Photo/IllutrationCarlos Ghosn, left, and Greg Kelly when they were Nissan Motor Co.’s chairman and a representative director, respectively (From Nissan Motor Co. website)

A former Nissan Motor Co. executive said the company was told by outside experts that it was not necessary to disclose planned post-retirement payments to former chairman Carlos Ghosn, sources said.

Greg Kelly, 62, a former representative director, also named the offices of lawyers and accountants contacted by the secretary's office for Ghosn, 64, the sources said.

Kelly’s statement highlights the conflict between the two former Nissan executives and the Special Investigation Department of the Tokyo District Public Prosecutors Office over the legality of the post-retirement payments.

Ghosn and Kelly were arrested on Nov. 19 on suspicion of under-reporting Ghosn’s annual remuneration during a five-year period from fiscal 2010 to 2014. Writing false information on a company’s securities reports constitutes a violation of the Financial Instruments and Exchange Law.

The pair are also alleged to have under-reported Ghosn's remuneration during a three-year period from fiscal 2015 to 2017, the sources said.

According to the sources, Ghosn’s annual remuneration came to about 2 billion yen ($17.7 million) during the eight years from fiscal 2010 to 2017.

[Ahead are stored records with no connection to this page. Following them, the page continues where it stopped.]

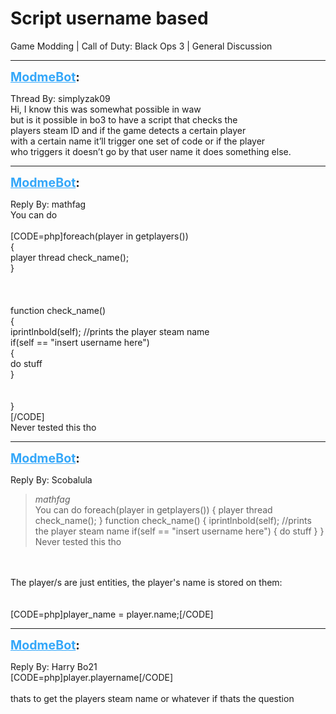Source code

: # Script username based
Game Modding | Call of Duty: Black Ops 3 | General Discussion

---
<strong style="font-size: 1.4em;"><span style="text-decoration: underline;text-decoration-color: #34a7f9;"><span style="color:#34a7f9;">ModmeBot</span></span>:</strong>

<p>Thread By: simplyzak09<br />Hi, I know this was somewhat possible in waw<br />but is it possible in bo3 to have a script that checks the <br />players steam ID and if the game detects a certain player <br />with a certain name it’ll trigger one set of code or if the player<br />who triggers it doesn’t go by that user name it does something else.</p>

---
<strong style="font-size: 1.4em;"><span style="text-decoration: underline;text-decoration-color: #34a7f9;"><span style="color:#34a7f9;">ModmeBot</span></span>:</strong>

<p>Reply By: mathfag<br />You can do <br /> <br />[CODE=php]foreach(player in getplayers())<br />{<br />player thread check_name();<br />}<br /><br /><br /><br />function check_name()<br />{<br />iprintlnbold(self); //prints the player steam name<br />if(self == &quot;insert username here&quot;)<br />{<br />do stuff<br />}<br /><br /><br />}<br />[/CODE]<br />Never tested this tho</p>

---
<strong style="font-size: 1.4em;"><span style="text-decoration: underline;text-decoration-color: #34a7f9;"><span style="color:#34a7f9;">ModmeBot</span></span>:</strong>

<p>Reply By: Scobalula<br /><blockquote><em>mathfag</em><br />You can do    foreach(player in getplayers()) { player thread check_name(); } function check_name() { iprintlnbold(self); //prints the player steam name if(self == &quot;insert username here&quot;) { do stuff } } Never tested this tho</blockquote><br /> <br />The player/s are just entities, the player&#39;s name is stored on them:<br /> <br /> <br />[CODE=php]player_name = player.name;[/CODE]</p>

---
<strong style="font-size: 1.4em;"><span style="text-decoration: underline;text-decoration-color: #34a7f9;"><span style="color:#34a7f9;">ModmeBot</span></span>:</strong>

<p>Reply By: Harry Bo21<br />[CODE=php]player.playername[/CODE]<br /> <br />thats to get the players steam name or whatever if thats the question</p>
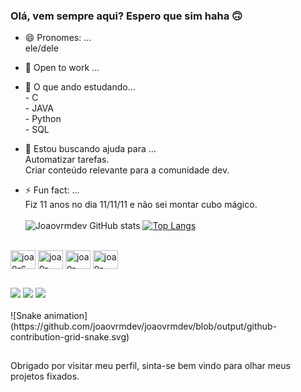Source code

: ### Olá, vem sempre aqui? Espero que sim haha 🙃
- 😄 Pronomes: ...<br/>
        ele/dele

- 🔭 Open to work ...
- 🌱 O que ando estudando...<br/>
        - C<br/>
        - JAVA<br/>
        - Python<br/>
        - SQL<br/>
- 🤔 Estou buscando ajuda para ...<br/>
        Automatizar tarefas. <br/>
        Criar conteúdo relevante para a comunidade dev. <br/>      
- ⚡ Fun fact: ...<br/>
        Fiz 11 anos no dia 11/11/11 e não sei montar cubo mágico. <br/><br/>
![Joaovrmdev GitHub stats](https://github-readme-stats.vercel.app/api?username=joaovrmdev&show_icons=true&theme=radical)
[![Top Langs](https://github-readme-stats.vercel.app/api/top-langs/?username=joaovrmdev&layout=compact&theme=radical)](https://github.com/joaovrmdev/github-readme-stats)
<div style="display: inline_block"><br>
            <img align="center" alt="joao-c" height="30" width="40" src="https://cdn.jsdelivr.net/gh/devicons/devicon/icons/c/c-original.svg" />
            <img align="center" alt="joao-java" height="30" width="40" src="https://cdn.jsdelivr.net/gh/devicons/devicon/icons/java/java-original.svg" />
            <img align="center" alt="joao-python" height="30" width="40" src="https://cdn.jsdelivr.net/gh/devicons/devicon/icons/python/python-original.svg" />
            <img align="center" alt="joao-postgresql" height="30" width="40" src="https://cdn.jsdelivr.net/gh/devicons/devicon/icons/postgresql/postgresql-original.svg" />            
</div>

##

<div>
  <a href="https://medium.com/@joaovrm" target="_blank"><img src="https://img.shields.io/badge/Medium-12100E?style=for-the-badge&logo=medium&logoColor=white" target="_blank"></a>
  <a href="https://www.linkedin.com/in/joaovrm/" target="_blank"><img src="https://img.shields.io/badge/LinkedIn-0077B5?style=for-the-badge&logo=linkedin&logoColor=white"></a>
   <a href="mailto:joaovitor1111@gmail.com" target="_blank"><img src="https://img.shields.io/badge/Gmail-D14836?style=for-the-badge&logo=gmail&logoColor=white"></a>
  
</div>
<br/>
![Snake animation](https://github.com/joaovrmdev/joaovrmdev/blob/output/github-contribution-grid-snake.svg)

##

Obrigado por visitar meu perfil, sinta-se bem vindo para olhar meus projetos fixados.

<!--
</div><br/>
<a href="https://github.com/joaovrmdev">
  <img align="center" src="https://github-readme-stats.vercel.app/api/pin/?username=joaovrmdev&repo=-Admin-Dashboard" />
</a><br/>

<a href="https://github.com/anuraghazra/convoychat">
  <img align="center" src="https://github-readme-stats.vercel.app/api/pin/?username=joaovrmdev&repo=curriculumvitae" />
-->
</a>
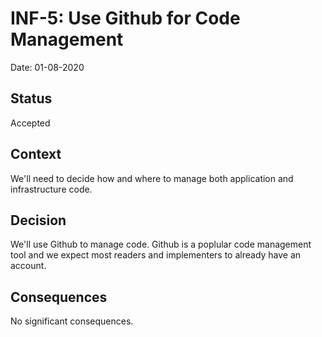 # INF-5: Use Github for Code Management
Date: 01-08-2020

## Status

Accepted

## Context

We'll need to decide how and where to manage both application and infrastructure code. 

## Decision

We'll use Github to manage code. Github is a poplular code management tool and we expect most readers and implementers to already have an account.

## Consequences

No significant consequences.
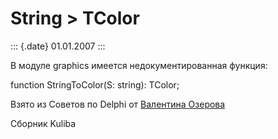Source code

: String \> TColor
================

::: {.date}
01.01.2007
:::

В модуле graphics имеется недокументированная функция:

function StringToColor(S: string): TColor;

Взято из Советов по Delphi от [Валентина
Озерова](mailto:mailto:webmaster@webinspector.com)

Сборник Kuliba
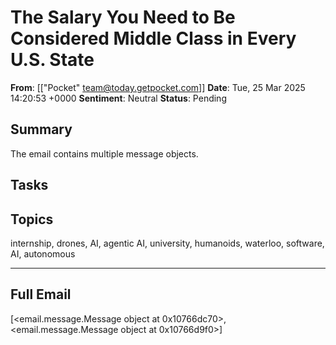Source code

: # The Salary You Need to Be Considered Middle Class in Every U.S. State
**From**: [["Pocket" <team@today.getpocket.com>]]
**Date**: Tue, 25 Mar 2025 14:20:53 +0000
**Sentiment**: Neutral
**Status**: Pending

## Summary
The email contains multiple message objects.

## Tasks

## Topics
internship, drones, AI, agentic AI, university, humanoids, waterloo, software, AI, autonomous

---

## Full Email
[<email.message.Message object at 0x10766dc70>, <email.message.Message object at 0x10766d9f0>]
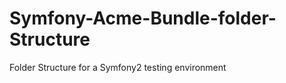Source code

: Symfony-Acme-Bundle-folder-Structure
====================================

Folder Structure for a Symfony2 testing environment
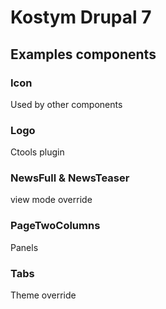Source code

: # Kostym Drupal 7

## Examples components

### Icon
Used by other components

### Logo
Ctools plugin

### NewsFull & NewsTeaser
view mode override

### PageTwoColumns
Panels

### Tabs
Theme override

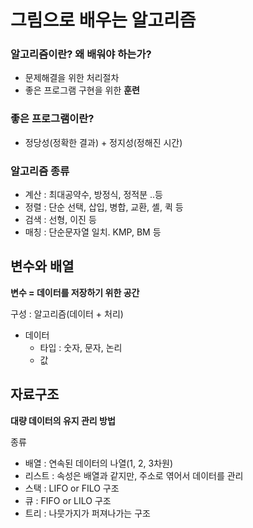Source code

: # 그림으로 배우는 알고리즘

### 알고리즘이란? 왜 배워야 하는가?
- 문제해결을 위한 처리절차
- 좋은 프로그램 구현을 위한 **훈련**

### 좋은 프로그램이란?
- 정당성(정확한 결과) + 정지성(정해진 시간)

### 알고리즘 종류

- 계산 : 최대공약수, 방정식, 정적분 ..등
- 정렬 : 단순 선택, 삽입, 병합, 교환, 셸, 퀵 등
- 검색 : 선형, 이진 등
- 매칭 : 단순문자열 일치. KMP, BM 등

## 변수와 배열

**변수 = 데이터를 저장하기 위한 공간**

구성 : 알고리즘(데이터 + 처리) 
- 데이터 
	- 타입 : 숫자, 문자, 논리
	- 값


## 자료구조

**대량 데이터의 유지 관리 방법**

종류
- 배열 : 연속된 데이터의 나열(1, 2, 3차원)
- 리스트 : 속성은 배열과 같지만, 주소로 엮어서 데이터를 관리
- 스택 : LIFO or FILO 구조
- 큐 : FIFO or LILO 구조
- 트리 : 나뭇가지가 퍼져나가는 구조






 

<!--stackedit_data:
eyJoaXN0b3J5IjpbMTgzMjUxMzYyOSwtMjc4MDkyODA3XX0=
-->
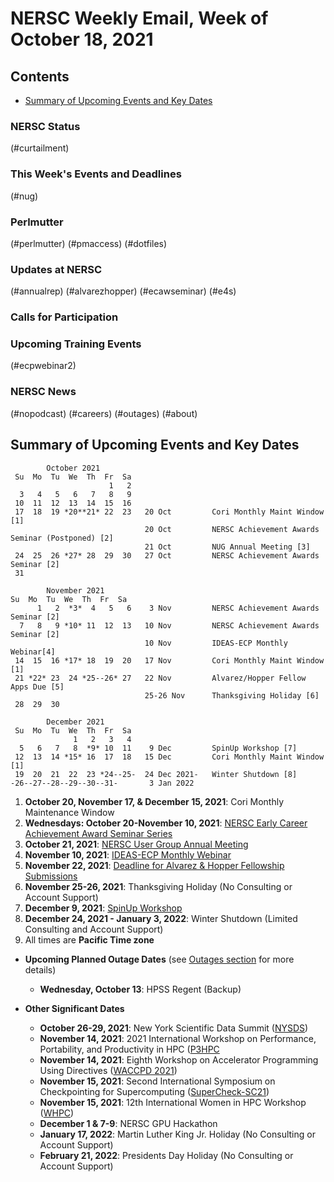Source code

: # NERSC Weekly Email, Week of October 18, 2021 <a name="top"></a> #

## Contents ## 

- [Summary of Upcoming Events and Key Dates](#dates)

### NERSC Status

(#curtailment)

### This Week's Events and Deadlines

(#nug)

### Perlmutter

(#perlmutter)
(#pmaccess)
(#dotfiles)

### Updates at NERSC 

(#annualrep)
(#alvarezhopper)
(#ecawseminar)
(#e4s)

### Calls for Participation


### Upcoming Training Events 

(#ecpwebinar2)

### NERSC News 

(#nopodcast)
(#careers)
(#outages)
(#about)

## Summary of Upcoming Events and Key Dates <a name="dates"/></a> ##

            October 2021
     Su  Mo  Tu  We  Th  Fr  Sa
                          1   2
      3   4   5   6   7   8   9
     10  11  12  13  14  15  16   
     17  18  19 *20**21* 22  23   20 Oct         Cori Monthly Maint Window [1]
                                  20 Oct         NERSC Achievement Awards Seminar (Postponed) [2]
                                  21 Oct         NUG Annual Meeting [3]
     24  25  26 *27* 28  29  30   27 Oct         NERSC Achievement Awards Seminar [2]
     31

            November 2021
    Su  Mo  Tu  We  Th  Fr  Sa
          1   2  *3*  4   5   6    3 Nov         NERSC Achievement Awards Seminar [2]
      7   8   9 *10* 11  12  13   10 Nov         NERSC Achievement Awards Seminar [2]
                                  10 Nov         IDEAS-ECP Monthly Webinar[4]
     14  15  16 *17* 18  19  20   17 Nov         Cori Monthly Maint Window [1]
     21 *22* 23  24 *25--26* 27   22 Nov         Alvarez/Hopper Fellow Apps Due [5]
                                  25-26 Nov      Thanksgiving Holiday [6]
     28  29  30  

            December 2021
     Su  Mo  Tu  We  Th  Fr  Sa
                  1   2   3   4
      5   6   7   8  *9* 10  11    9 Dec         SpinUp Workshop [7]
     12  13  14 *15* 16  17  18   15 Dec         Cori Monthly Maint Window [1]
     19  20  21  22  23 *24--25-  24 Dec 2021-   Winter Shutdown [8]
    -26--27--28--29--30--31-       3 Jan 2022


1. **October 20, November 17, & December 15, 2021**: Cori Monthly Maintenance Window
2. **Wednesdays: October 20-November 10, 2021**: [NERSC Early Career Achievement Award Seminar Series](#ecawseminar)
3. **October 21, 2021**: [NERSC User Group Annual Meeting](#nug)
4. **November 10, 2021**: [IDEAS-ECP Monthly Webinar](#ecpwebinar2)
5. **November 22, 2021**: [Deadline for Alvarez & Hopper Fellowship Submissions](#alvarezhopper)
6. **November 25-26, 2021**: Thanksgiving Holiday (No Consulting or Account Support)
7. **December 9, 2021**: [SpinUp Workshop](#spinup)
8. **December 24, 2021 - January 3, 2022**: Winter Shutdown (Limited Consulting and Account Support)
12. All times are **Pacific Time zone**

- **Upcoming Planned Outage Dates** (see [Outages section](#outages) for more 
details)
    - **Wednesday, October 13**: HPSS Regent (Backup)

- **Other Significant Dates**
    - **October 26-29, 2021**: New York Scientific Data Summit ([NYSDS](https://www.bnl.gov/nysds21))
    - **November 14, 2021**: 2021 International Workshop on Performance, Portability, and Productivity in HPC ([P3HPC](https://p3hpc.org/workshop/2021/)
    - **November 14, 2021**: Eighth Workshop on Accelerator Programming Using Directives ([WACCPD 2021](https://www.waccpd.org))
    - **November 15, 2021**: Second International Symposium on Checkpointing for Supercomputing ([SuperCheck-SC21](https://supercheck.lbl.gov/supercheck-sc21))
    - **November 15, 2021**: 12th International Women in HPC Workshop ([WHPC](https://womeninhpc.org/events/sc-2021-workshop))
    - **December 1 & 7-9**: NERSC GPU Hackathon
    - **January 17, 2022**: Martin Luther King Jr. Holiday (No Consulting or Account Support)
    - **February 21, 2022**: Presidents Day Holiday (No Consulting or Account Support)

However, they drew up documents that gave Ghosn an annual disclosed sum of about 1 billion yen, with the remaining 1 billion yen deferred until after Ghosn’s retirement.

By doing so, they are alleged to have concealed around 9 billion yen during those eight years and planned to pay the sum in the guise of consultant or contract fees after Ghosn's retirement.

Kelly said that Ghosn's post-retirement package bore no relation with his remuneration as a Nissan board member, the sources said.

Kelly also said that at his behest, the secretary’s office for Ghosn asked a law office and an accountant office about possible legal problems with the post-retirement payments.

He said the secretary's office confirmed that there was no obligation to disclose the payments because they did not constitute remuneration for work Ghosn had done during the period.

Kelly emphasized that the confirmation was made by Nissan.

With regard to documents the special investigation department views as strong evidence of wrongdoing, Kelly said that when he showed them to Ghosn, he repeatedly told his boss that they did not guarantee he would get the money after he retired, the sources said.